(Stored data)
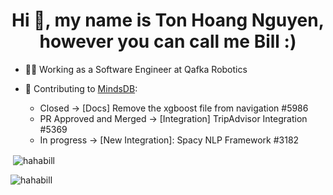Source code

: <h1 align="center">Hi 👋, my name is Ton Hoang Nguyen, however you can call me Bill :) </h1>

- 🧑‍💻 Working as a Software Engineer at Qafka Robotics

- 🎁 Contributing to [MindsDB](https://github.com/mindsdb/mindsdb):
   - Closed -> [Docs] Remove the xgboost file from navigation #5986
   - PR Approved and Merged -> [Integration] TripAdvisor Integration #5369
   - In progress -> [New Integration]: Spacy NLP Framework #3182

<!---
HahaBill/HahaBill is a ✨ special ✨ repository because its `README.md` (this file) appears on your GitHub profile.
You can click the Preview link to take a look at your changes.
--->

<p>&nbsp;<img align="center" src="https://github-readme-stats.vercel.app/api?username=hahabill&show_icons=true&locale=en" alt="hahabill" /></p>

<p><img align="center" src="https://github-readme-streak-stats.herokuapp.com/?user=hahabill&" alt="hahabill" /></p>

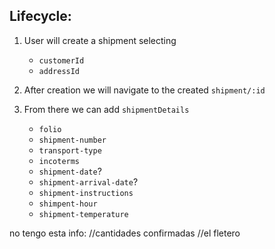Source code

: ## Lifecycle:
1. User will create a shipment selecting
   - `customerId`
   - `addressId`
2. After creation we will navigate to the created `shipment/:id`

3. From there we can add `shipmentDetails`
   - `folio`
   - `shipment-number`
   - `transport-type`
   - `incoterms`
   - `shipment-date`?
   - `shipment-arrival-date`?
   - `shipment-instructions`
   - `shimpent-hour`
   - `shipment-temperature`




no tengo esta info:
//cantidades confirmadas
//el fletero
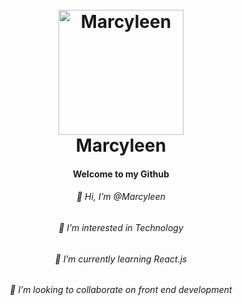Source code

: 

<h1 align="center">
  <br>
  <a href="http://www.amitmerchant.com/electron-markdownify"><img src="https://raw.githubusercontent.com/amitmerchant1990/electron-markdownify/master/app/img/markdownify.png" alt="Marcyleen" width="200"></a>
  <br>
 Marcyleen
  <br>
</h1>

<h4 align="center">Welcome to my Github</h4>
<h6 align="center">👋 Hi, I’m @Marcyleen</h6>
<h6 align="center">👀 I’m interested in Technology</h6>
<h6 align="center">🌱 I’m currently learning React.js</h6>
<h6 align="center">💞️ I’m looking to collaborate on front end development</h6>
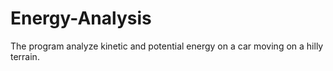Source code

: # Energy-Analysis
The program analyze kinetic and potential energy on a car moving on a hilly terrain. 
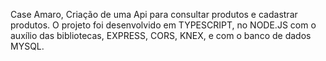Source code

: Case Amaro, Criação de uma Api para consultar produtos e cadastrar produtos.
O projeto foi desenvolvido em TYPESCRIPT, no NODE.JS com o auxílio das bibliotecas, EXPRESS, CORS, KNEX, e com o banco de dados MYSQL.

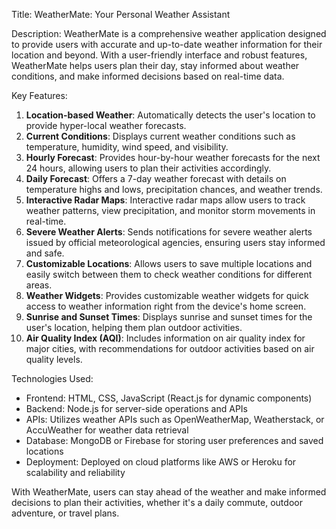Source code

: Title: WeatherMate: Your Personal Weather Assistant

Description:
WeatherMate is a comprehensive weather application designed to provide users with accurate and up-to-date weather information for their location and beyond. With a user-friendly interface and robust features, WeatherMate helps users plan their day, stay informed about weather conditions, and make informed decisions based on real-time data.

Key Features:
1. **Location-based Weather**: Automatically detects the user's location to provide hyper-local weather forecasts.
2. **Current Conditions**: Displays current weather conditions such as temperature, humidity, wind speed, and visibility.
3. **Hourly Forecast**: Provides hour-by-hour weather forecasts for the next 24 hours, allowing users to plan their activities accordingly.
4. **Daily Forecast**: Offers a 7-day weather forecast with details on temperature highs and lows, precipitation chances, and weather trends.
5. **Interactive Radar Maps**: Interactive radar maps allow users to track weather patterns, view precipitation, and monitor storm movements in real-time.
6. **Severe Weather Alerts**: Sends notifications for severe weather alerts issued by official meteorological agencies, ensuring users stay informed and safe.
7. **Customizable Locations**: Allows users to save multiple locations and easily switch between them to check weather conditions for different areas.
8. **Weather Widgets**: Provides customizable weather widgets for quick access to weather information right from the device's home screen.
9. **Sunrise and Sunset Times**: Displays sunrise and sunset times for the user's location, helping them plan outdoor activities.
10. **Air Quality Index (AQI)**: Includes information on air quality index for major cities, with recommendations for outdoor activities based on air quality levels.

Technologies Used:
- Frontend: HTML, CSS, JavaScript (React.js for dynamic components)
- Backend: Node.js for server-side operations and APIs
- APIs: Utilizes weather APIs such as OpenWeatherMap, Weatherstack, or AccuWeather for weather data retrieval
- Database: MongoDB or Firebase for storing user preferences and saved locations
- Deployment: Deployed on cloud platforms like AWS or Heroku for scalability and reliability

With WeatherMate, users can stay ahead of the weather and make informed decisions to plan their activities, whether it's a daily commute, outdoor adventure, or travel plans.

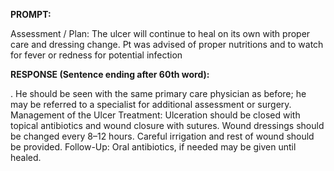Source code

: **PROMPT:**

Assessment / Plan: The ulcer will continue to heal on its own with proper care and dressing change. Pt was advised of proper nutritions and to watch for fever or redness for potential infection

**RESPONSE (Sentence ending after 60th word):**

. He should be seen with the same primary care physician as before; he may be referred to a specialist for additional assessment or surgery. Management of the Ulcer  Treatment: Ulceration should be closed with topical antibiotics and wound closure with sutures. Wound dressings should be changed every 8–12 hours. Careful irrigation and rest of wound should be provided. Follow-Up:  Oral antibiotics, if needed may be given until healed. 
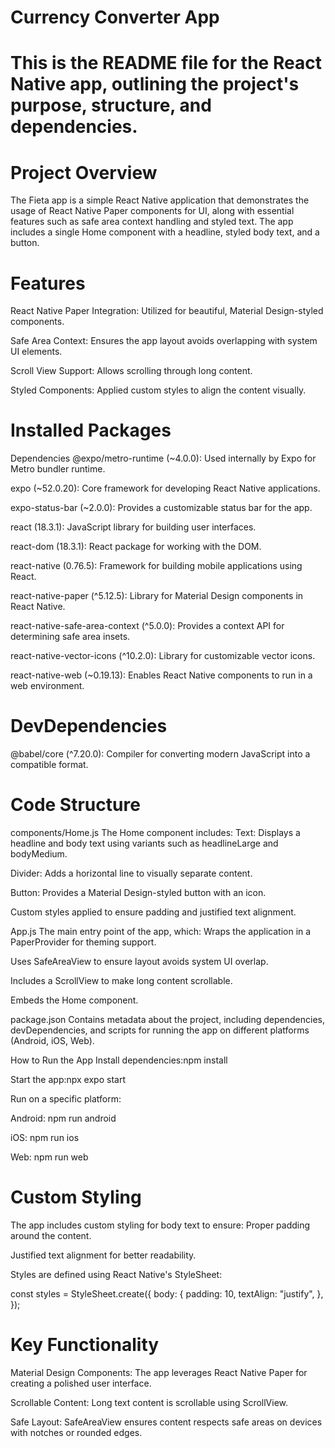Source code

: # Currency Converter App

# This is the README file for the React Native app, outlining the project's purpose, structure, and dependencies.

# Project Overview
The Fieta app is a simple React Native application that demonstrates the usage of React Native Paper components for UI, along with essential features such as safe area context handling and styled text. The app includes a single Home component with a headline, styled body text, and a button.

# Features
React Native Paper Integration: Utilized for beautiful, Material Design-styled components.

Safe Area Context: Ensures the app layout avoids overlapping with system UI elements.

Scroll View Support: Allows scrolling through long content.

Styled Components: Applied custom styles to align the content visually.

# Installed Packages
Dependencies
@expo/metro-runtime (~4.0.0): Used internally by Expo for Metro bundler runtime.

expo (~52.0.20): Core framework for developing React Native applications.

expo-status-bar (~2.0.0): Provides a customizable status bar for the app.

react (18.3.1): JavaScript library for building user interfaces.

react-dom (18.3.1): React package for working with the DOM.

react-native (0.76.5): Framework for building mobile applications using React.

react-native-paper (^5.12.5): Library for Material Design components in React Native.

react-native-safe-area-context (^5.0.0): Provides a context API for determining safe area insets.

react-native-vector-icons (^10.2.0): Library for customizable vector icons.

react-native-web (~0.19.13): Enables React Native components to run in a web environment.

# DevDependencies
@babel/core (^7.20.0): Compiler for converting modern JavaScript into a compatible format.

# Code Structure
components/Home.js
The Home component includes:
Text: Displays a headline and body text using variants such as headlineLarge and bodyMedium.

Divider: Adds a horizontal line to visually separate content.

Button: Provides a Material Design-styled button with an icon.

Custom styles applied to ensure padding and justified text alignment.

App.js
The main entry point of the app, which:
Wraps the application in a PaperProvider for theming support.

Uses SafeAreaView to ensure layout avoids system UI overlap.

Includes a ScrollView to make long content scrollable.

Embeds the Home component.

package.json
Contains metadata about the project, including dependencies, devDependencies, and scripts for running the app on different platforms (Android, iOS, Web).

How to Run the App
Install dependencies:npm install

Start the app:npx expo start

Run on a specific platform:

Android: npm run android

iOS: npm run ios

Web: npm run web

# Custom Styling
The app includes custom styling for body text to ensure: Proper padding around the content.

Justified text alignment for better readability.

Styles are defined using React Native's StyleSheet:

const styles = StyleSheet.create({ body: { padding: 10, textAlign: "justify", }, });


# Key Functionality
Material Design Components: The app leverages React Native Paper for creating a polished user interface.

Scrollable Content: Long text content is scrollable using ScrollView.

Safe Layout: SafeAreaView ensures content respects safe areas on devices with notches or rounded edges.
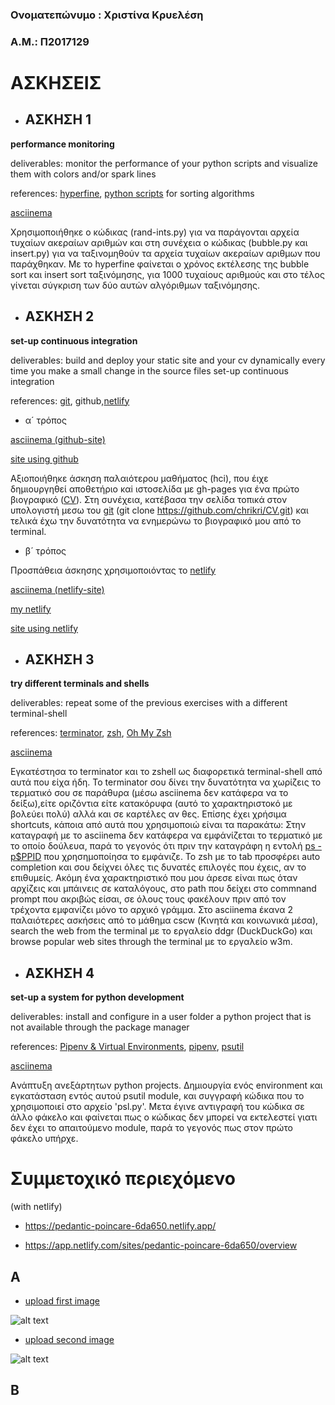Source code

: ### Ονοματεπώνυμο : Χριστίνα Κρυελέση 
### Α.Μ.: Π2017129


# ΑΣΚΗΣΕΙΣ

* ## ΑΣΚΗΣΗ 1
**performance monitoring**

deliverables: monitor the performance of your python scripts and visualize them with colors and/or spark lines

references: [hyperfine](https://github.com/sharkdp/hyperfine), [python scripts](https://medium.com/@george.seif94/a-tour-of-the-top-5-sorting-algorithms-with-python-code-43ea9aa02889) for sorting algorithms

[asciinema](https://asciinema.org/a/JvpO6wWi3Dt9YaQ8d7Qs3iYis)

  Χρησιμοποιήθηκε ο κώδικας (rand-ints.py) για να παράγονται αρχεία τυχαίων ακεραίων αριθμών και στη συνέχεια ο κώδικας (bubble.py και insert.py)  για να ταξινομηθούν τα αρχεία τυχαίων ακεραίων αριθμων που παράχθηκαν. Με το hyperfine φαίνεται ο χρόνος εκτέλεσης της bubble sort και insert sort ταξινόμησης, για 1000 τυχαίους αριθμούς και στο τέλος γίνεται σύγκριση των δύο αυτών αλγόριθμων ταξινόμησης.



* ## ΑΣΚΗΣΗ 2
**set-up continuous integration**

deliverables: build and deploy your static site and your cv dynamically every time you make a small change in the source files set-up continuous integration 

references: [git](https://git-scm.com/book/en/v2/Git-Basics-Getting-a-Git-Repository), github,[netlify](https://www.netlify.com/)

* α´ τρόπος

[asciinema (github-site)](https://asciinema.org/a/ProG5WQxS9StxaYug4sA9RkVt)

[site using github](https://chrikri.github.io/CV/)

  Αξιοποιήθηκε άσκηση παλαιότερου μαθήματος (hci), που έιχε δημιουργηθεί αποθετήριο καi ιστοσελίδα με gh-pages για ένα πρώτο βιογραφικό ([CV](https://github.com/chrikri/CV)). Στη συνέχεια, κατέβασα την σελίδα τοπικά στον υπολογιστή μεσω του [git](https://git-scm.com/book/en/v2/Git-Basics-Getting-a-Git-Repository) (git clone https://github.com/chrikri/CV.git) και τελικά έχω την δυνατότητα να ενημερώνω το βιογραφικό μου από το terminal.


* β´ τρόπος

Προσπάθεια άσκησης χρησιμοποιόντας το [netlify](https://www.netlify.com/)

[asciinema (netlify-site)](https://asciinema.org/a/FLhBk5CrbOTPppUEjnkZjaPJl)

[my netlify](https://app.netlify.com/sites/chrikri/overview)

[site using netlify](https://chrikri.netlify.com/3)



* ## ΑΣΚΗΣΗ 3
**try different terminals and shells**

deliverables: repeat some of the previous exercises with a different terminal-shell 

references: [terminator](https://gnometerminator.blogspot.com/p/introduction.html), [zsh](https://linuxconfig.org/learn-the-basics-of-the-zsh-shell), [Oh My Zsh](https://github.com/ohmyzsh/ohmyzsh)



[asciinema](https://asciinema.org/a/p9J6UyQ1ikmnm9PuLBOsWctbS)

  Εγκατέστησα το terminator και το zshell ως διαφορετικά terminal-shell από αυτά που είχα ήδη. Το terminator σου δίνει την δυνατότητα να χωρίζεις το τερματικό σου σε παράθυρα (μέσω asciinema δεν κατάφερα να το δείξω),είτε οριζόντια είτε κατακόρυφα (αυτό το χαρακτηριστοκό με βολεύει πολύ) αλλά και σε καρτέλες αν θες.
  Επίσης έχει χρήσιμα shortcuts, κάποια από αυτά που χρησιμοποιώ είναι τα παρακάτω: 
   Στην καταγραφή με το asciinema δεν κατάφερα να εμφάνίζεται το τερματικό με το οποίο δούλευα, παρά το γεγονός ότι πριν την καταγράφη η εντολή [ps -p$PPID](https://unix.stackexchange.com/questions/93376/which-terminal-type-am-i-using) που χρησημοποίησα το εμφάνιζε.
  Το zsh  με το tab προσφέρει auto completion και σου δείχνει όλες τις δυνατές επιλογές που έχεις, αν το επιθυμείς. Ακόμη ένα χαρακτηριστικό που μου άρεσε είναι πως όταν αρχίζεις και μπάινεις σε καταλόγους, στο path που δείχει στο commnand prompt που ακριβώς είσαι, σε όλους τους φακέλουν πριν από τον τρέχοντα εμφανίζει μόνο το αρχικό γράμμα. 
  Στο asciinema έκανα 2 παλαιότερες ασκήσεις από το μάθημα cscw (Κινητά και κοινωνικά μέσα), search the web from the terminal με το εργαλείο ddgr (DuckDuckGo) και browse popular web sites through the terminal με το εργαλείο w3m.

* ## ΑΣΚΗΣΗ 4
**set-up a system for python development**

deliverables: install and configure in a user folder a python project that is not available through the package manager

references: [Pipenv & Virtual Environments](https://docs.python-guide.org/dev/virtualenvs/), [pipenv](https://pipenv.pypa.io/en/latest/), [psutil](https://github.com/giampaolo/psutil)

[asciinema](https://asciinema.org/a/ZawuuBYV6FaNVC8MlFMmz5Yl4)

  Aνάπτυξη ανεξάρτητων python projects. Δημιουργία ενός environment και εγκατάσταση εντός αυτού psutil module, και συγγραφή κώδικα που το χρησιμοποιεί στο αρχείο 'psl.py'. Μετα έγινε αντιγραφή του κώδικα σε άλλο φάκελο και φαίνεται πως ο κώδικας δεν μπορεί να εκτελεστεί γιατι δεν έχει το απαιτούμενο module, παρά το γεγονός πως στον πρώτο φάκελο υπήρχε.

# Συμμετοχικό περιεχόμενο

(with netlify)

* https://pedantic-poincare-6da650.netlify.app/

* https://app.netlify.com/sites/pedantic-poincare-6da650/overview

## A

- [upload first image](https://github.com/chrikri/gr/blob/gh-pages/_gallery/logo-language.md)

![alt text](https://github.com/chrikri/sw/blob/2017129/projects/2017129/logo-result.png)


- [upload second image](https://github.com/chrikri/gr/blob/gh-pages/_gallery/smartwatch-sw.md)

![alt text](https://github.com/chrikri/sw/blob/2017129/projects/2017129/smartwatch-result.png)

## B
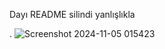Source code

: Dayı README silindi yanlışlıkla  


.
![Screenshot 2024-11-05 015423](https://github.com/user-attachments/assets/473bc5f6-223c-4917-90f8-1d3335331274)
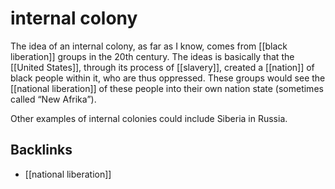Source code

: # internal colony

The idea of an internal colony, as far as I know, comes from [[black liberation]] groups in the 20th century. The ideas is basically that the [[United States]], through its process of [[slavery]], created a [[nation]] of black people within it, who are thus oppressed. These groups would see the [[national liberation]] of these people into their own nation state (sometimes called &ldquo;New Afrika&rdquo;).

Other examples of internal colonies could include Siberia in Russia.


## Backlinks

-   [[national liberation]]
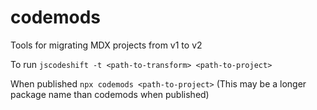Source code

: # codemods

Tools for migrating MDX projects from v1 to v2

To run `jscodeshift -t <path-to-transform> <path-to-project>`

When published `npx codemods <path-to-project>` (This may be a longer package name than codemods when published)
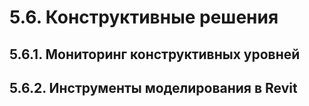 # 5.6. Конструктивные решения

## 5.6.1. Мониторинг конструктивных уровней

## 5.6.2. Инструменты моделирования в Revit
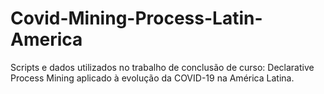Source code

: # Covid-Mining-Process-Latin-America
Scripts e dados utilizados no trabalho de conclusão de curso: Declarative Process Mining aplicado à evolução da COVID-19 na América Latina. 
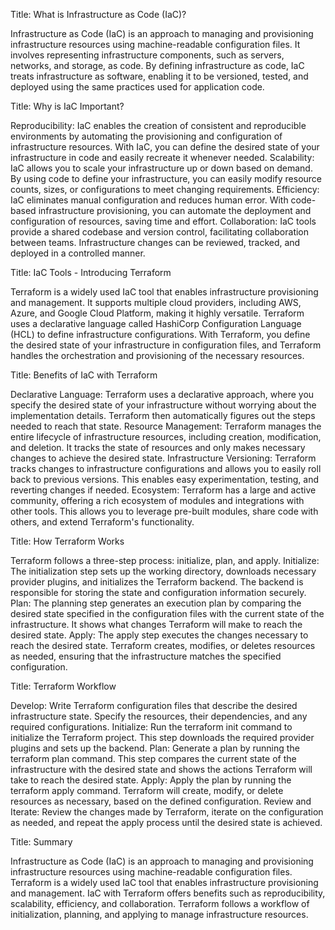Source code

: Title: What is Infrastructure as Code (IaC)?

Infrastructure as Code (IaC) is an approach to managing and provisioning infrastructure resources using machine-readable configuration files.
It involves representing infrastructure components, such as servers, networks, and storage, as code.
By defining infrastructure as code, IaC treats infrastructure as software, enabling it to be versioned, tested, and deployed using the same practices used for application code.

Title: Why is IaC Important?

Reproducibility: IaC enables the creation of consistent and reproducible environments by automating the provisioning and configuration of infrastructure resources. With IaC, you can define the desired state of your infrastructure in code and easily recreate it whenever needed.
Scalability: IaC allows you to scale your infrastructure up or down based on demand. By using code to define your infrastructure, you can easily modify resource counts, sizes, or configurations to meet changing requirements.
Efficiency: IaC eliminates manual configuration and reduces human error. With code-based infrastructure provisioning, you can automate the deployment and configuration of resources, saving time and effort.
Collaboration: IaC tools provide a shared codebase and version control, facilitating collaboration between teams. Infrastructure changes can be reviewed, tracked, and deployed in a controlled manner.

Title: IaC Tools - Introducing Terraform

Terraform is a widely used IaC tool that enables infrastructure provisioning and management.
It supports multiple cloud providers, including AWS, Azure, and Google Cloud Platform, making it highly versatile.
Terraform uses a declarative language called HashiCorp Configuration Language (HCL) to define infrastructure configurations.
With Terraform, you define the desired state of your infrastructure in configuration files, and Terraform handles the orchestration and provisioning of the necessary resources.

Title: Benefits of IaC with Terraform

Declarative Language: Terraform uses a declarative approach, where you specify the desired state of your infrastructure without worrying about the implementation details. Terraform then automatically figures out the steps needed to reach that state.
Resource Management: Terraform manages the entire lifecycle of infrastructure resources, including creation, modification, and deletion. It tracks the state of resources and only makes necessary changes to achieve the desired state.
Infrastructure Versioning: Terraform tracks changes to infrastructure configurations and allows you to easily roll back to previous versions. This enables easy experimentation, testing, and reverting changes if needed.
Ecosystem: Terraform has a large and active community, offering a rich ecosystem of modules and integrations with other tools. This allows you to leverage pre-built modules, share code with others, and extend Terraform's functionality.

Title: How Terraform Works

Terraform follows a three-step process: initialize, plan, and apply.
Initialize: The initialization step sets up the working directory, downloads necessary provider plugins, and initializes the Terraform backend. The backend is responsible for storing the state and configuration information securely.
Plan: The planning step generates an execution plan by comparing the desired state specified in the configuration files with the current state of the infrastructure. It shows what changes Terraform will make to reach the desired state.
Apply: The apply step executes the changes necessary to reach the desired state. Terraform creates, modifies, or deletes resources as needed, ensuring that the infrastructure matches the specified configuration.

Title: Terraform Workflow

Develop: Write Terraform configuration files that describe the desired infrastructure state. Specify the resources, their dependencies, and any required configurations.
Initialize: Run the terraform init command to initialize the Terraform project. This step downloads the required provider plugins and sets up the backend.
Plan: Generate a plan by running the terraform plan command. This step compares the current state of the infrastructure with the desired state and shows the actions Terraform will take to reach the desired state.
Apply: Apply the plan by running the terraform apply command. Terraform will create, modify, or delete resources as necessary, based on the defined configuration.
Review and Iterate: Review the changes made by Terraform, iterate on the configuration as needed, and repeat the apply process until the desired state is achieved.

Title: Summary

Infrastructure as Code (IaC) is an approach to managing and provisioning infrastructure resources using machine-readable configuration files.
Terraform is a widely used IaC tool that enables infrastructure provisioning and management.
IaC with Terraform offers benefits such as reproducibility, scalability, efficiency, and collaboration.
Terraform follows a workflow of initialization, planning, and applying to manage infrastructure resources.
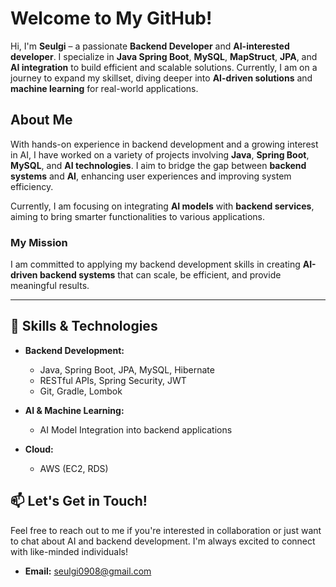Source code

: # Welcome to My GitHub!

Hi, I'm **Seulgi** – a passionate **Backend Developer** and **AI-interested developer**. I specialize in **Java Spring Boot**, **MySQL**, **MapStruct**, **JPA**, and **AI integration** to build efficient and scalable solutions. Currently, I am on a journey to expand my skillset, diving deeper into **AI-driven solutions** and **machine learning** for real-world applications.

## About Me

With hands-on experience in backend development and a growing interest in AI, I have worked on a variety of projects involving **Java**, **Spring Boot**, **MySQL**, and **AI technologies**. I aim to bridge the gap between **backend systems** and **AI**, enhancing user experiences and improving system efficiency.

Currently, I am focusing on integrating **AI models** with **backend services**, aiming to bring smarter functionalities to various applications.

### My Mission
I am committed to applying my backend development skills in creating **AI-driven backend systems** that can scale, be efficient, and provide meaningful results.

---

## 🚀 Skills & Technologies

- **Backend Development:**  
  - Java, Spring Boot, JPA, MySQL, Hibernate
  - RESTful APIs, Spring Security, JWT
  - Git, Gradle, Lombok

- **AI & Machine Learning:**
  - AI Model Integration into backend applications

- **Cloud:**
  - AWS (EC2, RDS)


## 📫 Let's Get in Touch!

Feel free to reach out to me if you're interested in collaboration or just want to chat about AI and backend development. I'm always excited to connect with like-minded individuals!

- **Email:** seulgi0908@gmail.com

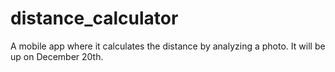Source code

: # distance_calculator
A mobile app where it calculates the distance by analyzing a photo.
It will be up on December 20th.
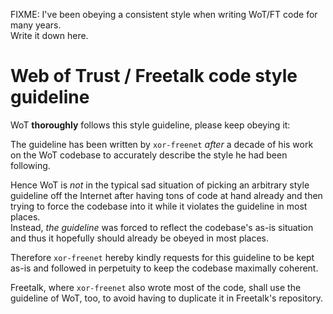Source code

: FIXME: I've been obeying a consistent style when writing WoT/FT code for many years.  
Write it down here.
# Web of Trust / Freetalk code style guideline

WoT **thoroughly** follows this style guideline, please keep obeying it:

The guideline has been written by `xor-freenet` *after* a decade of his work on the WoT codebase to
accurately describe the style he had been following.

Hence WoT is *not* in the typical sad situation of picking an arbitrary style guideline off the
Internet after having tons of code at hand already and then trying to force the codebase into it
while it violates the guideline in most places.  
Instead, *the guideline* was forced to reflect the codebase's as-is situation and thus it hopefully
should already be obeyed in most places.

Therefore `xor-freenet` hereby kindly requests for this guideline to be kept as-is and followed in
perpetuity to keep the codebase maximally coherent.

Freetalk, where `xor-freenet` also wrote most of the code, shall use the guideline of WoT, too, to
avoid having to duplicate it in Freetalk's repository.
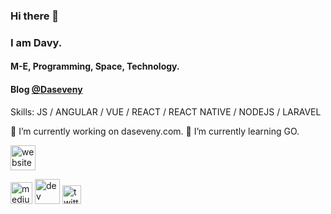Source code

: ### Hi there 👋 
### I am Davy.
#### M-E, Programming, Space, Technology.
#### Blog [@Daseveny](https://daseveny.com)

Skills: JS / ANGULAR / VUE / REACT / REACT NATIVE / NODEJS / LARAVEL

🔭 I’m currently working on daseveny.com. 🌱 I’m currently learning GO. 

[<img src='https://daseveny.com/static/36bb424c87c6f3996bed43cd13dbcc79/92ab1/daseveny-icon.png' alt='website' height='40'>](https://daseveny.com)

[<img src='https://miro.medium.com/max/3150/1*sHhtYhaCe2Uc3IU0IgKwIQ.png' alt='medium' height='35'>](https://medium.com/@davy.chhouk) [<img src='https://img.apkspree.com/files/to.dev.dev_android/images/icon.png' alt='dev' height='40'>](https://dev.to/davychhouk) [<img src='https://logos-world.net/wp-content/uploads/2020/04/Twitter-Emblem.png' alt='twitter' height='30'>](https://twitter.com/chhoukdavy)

Exercise brief
Give again, word for word, every line from the top of the entries above to the line holding "- Closed ->", both included. Leave the pictures out.

Completed exercise
Source code

: <h1 align="center">Hi 👋, my name is Ton Hoang Nguyen, however you can call me Bill :) </h1>

- 🧑‍💻 Working as a Software Engineer at Qafka Robotics

- 🎁 Contributing to [MindsDB](https://github.com/mindsdb/mindsdb):
   - Closed -> [Docs] Remove the xgboost file from navigation #5986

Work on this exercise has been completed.